The other day my friend Zoma mentioned that her birthday was November 17th. I told him it was the same day as mine. She was thrilled and suggested we celebrate together. “Celebrating doesn’t interest me,” I replied. Friends and acquaintances sometimes ask me what I would like to do for my birthday, but how do I explain that I never liked it?
The reason I never celebrated my birthday is because I don’t know where and when I was born. According to my Iraqi passport, I was born on November 17, 1984, but my parents registered me several years later. It was to protect me by not revealing the date and place of my birth, which was during the Iran-Iraq war between 1980 and 1988. My father fled the Iraqi regime and the rest of the family moved from a place to another because we lived at the epicenter of wars. We were constantly looking a safe haven to protect us in Iraq, and could not approach the government offices as most of the administrations were occupied by military personnel.
The Kurds attempted to conceal the men’s identities in order to avoid their being forced to join the Iraqi army as conscripts. Moreover, the Iraqi government did not promote the birth registration of Kurds, in order to hide the real number of the Kurdish population. As a result, it remains unclear where I was born.
As if to deepen my doubt, my cousins often joked that my parents weren’t my real parents. They claimed that I was abandoned by my real parents when I was little because they didn’t have enough food for me. In fact, it was a very common scenario during wars.
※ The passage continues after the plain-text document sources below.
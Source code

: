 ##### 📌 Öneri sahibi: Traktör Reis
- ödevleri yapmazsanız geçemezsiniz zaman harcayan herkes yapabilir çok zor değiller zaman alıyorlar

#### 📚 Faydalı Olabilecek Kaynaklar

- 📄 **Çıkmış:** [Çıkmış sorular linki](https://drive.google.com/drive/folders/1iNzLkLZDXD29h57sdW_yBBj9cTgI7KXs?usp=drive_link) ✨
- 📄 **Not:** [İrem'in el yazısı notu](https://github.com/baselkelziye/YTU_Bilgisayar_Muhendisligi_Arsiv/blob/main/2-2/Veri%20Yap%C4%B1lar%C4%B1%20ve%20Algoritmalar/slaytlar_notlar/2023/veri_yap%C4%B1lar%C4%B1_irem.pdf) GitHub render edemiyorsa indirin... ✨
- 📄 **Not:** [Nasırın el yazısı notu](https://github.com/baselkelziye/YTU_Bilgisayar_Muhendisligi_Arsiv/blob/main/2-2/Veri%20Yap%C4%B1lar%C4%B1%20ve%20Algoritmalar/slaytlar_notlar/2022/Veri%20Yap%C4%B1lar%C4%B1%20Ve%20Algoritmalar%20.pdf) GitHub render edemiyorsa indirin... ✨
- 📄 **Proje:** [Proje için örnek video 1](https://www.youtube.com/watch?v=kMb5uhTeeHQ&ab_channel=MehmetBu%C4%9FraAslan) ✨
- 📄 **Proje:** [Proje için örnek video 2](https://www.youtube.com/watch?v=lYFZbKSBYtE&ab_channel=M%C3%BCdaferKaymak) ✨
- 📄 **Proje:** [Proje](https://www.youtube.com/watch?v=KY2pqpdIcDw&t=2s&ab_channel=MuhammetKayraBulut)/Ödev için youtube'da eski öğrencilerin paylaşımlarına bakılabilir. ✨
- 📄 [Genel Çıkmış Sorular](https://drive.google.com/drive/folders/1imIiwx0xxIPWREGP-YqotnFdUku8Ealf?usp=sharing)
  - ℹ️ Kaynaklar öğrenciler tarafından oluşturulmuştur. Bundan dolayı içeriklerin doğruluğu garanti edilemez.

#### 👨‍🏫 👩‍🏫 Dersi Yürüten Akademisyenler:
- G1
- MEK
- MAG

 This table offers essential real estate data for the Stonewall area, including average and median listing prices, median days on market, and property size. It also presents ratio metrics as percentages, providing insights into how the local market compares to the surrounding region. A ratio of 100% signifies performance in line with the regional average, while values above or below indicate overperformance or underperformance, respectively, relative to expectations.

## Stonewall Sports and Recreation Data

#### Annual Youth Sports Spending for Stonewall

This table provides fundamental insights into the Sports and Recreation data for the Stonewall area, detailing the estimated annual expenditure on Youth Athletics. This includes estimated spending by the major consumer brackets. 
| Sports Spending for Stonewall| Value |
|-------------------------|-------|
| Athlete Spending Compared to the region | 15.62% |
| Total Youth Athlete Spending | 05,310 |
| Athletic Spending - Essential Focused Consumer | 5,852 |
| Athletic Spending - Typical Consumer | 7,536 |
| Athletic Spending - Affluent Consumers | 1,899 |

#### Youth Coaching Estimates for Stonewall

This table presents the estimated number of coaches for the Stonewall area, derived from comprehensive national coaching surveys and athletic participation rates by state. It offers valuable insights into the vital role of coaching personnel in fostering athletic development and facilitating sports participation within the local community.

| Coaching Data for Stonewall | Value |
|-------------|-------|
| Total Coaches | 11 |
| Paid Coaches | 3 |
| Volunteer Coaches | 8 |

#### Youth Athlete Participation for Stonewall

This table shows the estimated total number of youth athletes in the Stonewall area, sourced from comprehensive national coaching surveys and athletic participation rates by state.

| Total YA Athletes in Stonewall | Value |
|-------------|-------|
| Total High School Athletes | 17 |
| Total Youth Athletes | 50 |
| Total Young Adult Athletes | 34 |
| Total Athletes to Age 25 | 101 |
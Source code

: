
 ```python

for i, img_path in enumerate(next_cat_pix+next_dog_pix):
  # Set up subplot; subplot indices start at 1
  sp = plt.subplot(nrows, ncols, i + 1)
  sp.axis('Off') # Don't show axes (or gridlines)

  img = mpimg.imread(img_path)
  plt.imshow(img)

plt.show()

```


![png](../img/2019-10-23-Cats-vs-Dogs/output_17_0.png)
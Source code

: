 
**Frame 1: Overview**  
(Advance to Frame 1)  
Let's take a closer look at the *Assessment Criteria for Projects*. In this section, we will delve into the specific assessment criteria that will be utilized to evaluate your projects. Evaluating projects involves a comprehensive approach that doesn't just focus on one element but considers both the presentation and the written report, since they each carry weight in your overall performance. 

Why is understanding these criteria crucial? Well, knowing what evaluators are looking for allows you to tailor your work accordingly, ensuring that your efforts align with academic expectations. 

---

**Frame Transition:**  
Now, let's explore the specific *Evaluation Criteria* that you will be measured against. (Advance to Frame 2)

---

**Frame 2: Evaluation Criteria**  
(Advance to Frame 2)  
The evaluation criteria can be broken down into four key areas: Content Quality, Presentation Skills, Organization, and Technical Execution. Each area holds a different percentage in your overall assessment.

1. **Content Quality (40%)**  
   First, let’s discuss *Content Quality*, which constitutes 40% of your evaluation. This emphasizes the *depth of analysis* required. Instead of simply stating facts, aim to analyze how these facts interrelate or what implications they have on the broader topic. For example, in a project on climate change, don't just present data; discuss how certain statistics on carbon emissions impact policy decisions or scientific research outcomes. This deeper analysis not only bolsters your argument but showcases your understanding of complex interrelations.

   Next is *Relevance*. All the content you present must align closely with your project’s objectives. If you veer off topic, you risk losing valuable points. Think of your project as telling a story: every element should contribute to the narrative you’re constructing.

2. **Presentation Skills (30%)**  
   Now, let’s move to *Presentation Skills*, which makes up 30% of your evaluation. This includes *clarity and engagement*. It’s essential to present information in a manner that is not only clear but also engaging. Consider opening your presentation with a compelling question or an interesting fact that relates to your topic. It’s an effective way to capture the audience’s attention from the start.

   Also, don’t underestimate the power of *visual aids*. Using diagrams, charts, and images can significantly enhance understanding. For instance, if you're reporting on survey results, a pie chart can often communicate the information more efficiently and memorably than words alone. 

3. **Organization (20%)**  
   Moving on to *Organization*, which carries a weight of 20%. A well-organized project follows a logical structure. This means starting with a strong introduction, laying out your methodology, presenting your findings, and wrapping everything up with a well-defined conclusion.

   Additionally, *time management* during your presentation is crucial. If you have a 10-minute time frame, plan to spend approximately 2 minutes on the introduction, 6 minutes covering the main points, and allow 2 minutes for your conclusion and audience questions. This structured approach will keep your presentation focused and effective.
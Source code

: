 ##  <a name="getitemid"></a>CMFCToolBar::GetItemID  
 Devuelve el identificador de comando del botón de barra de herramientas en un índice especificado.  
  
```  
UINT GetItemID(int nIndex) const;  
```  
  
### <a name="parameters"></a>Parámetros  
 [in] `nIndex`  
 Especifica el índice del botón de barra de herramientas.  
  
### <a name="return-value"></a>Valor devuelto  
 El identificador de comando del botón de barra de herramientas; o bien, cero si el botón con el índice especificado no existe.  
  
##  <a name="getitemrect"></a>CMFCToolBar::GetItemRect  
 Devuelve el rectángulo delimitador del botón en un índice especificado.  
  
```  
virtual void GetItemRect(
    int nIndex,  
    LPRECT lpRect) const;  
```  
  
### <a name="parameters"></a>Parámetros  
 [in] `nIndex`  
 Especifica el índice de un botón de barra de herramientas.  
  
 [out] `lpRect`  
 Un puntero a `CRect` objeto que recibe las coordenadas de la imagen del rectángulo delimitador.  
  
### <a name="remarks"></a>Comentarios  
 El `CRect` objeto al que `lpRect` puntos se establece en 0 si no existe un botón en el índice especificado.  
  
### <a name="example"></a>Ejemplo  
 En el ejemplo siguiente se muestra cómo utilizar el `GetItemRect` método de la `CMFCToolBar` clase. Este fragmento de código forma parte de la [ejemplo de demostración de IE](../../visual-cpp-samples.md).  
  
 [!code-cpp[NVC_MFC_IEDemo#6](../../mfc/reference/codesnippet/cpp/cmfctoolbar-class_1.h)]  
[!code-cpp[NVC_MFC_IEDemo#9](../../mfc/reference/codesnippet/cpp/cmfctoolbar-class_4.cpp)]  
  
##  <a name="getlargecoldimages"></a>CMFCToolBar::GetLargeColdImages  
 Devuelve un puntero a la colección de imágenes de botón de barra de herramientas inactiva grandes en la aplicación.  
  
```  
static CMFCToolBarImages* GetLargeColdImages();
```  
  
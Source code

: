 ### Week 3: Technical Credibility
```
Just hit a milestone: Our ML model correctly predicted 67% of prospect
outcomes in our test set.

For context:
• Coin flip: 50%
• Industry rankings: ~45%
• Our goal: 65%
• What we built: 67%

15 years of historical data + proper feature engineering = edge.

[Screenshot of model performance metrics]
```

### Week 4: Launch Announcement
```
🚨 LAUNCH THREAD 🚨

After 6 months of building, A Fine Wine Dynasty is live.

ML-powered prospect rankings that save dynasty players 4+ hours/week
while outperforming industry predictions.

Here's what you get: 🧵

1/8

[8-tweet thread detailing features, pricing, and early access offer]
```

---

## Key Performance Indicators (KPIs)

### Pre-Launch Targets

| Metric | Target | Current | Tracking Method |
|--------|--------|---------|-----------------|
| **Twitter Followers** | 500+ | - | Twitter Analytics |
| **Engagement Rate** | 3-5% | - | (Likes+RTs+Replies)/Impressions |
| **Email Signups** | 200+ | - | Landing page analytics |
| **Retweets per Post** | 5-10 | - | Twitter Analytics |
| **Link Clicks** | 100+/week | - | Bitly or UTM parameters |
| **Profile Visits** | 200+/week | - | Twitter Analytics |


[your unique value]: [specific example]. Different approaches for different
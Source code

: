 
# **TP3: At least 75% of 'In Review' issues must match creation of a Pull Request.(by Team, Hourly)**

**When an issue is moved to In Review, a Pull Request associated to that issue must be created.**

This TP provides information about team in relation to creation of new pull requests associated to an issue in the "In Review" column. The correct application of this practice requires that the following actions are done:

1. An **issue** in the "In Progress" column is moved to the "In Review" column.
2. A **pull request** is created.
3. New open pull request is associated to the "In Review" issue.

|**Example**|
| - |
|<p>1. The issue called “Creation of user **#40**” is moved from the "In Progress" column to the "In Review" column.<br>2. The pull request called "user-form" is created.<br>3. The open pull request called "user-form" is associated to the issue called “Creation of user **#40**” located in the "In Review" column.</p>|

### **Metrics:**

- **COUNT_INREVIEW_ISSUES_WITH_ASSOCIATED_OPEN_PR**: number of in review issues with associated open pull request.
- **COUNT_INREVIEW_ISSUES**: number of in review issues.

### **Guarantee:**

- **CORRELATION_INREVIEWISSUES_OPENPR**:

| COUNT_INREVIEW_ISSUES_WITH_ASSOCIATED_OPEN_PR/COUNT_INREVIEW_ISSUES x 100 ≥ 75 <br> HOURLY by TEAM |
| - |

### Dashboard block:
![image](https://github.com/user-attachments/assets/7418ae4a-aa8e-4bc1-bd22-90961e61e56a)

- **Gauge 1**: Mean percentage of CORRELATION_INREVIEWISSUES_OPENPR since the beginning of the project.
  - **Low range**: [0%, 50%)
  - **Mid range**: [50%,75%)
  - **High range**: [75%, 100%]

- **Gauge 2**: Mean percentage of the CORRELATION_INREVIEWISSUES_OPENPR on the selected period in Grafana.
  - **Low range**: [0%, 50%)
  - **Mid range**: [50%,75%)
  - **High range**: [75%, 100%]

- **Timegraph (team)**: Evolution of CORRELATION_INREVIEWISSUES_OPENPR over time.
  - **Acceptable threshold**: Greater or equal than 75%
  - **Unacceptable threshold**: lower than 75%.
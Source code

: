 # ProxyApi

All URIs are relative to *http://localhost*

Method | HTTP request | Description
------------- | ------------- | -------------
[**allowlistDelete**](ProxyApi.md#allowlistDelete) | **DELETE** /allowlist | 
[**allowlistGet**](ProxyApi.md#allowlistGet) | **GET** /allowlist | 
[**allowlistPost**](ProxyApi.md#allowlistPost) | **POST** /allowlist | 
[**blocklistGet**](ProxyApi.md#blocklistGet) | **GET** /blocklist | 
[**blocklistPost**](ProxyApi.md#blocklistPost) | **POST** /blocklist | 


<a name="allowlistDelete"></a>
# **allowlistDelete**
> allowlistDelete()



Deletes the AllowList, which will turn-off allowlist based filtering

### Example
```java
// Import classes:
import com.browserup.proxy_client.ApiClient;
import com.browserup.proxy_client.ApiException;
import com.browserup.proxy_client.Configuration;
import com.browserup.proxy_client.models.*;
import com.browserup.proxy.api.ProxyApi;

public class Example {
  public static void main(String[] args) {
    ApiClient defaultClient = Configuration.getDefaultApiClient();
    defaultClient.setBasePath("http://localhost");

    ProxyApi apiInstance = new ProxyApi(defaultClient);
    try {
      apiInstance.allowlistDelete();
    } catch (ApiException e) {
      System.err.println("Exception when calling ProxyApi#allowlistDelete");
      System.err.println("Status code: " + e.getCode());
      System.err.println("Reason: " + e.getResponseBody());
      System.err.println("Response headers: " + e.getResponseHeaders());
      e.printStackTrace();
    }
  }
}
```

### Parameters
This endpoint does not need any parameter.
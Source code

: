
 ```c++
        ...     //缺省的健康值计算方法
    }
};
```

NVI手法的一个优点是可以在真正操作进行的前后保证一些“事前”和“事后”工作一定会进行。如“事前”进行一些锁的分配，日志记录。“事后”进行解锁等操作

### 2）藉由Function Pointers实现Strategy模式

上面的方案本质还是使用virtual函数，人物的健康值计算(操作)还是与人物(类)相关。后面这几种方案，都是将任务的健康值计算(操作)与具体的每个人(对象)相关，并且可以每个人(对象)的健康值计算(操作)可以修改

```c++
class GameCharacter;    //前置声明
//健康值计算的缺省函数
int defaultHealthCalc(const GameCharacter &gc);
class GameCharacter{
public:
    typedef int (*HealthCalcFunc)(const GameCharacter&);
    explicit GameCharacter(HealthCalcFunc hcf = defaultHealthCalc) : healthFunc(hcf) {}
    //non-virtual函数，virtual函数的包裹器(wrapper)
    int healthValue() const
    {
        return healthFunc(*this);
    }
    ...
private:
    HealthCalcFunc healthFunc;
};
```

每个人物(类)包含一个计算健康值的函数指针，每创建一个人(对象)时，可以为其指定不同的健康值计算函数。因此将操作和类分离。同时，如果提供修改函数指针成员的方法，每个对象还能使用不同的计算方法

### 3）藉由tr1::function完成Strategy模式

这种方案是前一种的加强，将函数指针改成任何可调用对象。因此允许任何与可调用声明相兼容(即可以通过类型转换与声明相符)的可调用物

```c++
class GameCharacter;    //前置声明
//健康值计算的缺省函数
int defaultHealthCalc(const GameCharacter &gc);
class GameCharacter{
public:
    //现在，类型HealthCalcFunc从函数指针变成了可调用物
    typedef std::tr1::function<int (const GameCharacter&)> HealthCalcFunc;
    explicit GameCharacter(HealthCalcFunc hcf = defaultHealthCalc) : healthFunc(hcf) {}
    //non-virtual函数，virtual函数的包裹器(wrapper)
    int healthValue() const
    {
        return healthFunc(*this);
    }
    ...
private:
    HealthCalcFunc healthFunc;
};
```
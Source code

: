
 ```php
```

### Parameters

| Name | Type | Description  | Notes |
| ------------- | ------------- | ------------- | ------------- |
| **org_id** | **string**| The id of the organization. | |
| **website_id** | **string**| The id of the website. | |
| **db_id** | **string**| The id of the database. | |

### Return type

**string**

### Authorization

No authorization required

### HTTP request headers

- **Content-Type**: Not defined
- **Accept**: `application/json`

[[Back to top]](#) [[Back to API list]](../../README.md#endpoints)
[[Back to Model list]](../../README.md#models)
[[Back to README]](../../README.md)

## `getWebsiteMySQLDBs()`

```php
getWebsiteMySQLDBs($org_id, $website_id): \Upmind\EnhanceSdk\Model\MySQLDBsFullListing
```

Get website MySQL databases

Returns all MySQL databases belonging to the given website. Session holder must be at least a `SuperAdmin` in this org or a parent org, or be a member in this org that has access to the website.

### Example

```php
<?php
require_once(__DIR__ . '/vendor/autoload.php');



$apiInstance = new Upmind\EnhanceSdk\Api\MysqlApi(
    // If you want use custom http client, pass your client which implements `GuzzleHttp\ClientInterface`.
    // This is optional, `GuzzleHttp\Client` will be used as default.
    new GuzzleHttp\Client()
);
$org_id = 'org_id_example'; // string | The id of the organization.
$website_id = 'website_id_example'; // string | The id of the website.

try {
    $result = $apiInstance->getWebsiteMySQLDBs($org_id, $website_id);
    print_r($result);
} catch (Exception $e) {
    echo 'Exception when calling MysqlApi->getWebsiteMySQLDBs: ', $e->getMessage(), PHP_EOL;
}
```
For clarity, I asked my parents when and where I was born, but they weren’t sure. They only remembered that I was born during the war.
My mother said to me: “You were five months old when the Iraqi Ba’ath Party assassinated Abdulkareem. Abdulkareem was his second brother, a Peshmerga (Kurdish soldier) who fought against Saddam Hussein’s regime. However, my father remembered that I was one year and four months old when my mother’s second brother, Hassan, also a peshmerga soldier, died stepping on an Iranian-made landmine near the border.
But I discovered that my mother had lost part of her memory after the death of her brothers. My uncle Hussein, his only surviving brother, tells me a different story of my birth, and he is known for his excellent memory. He said, “You were born one day after Abdulkareem was killed.
In the end, they only remembered that I was born during the war and between the death of my uncles.
My story is not unusual. Without accurate information, many are recorded as being “born” on July 1. We have lost not only our birthdays, but also our land, our culture and our language – in a word, our identity. It was not our fight, yet it took place on our land. Forces clashed and innocent people paid the price.
Therefore, we received negative labels. Our neighbors started calling us “Mountain Turks”, saying slogans like “A good Kurd is a dead Kurd”. Some even refused to admit our existence. Despite all this, most Kurds continued to tolerate others, knowing that these were only the opinions of the ruling elite.
That’s why, after everything that’s happened, I’m not sure I can celebrate with Zoma on November 17th. I’m glad my friend is celebrating her birthday with joy, looking forward to another year full of adventures, but I’m still trapped. Both in the history I have witnessed and in the one I see these days, where parts of my country are still under fire, fighting for survival.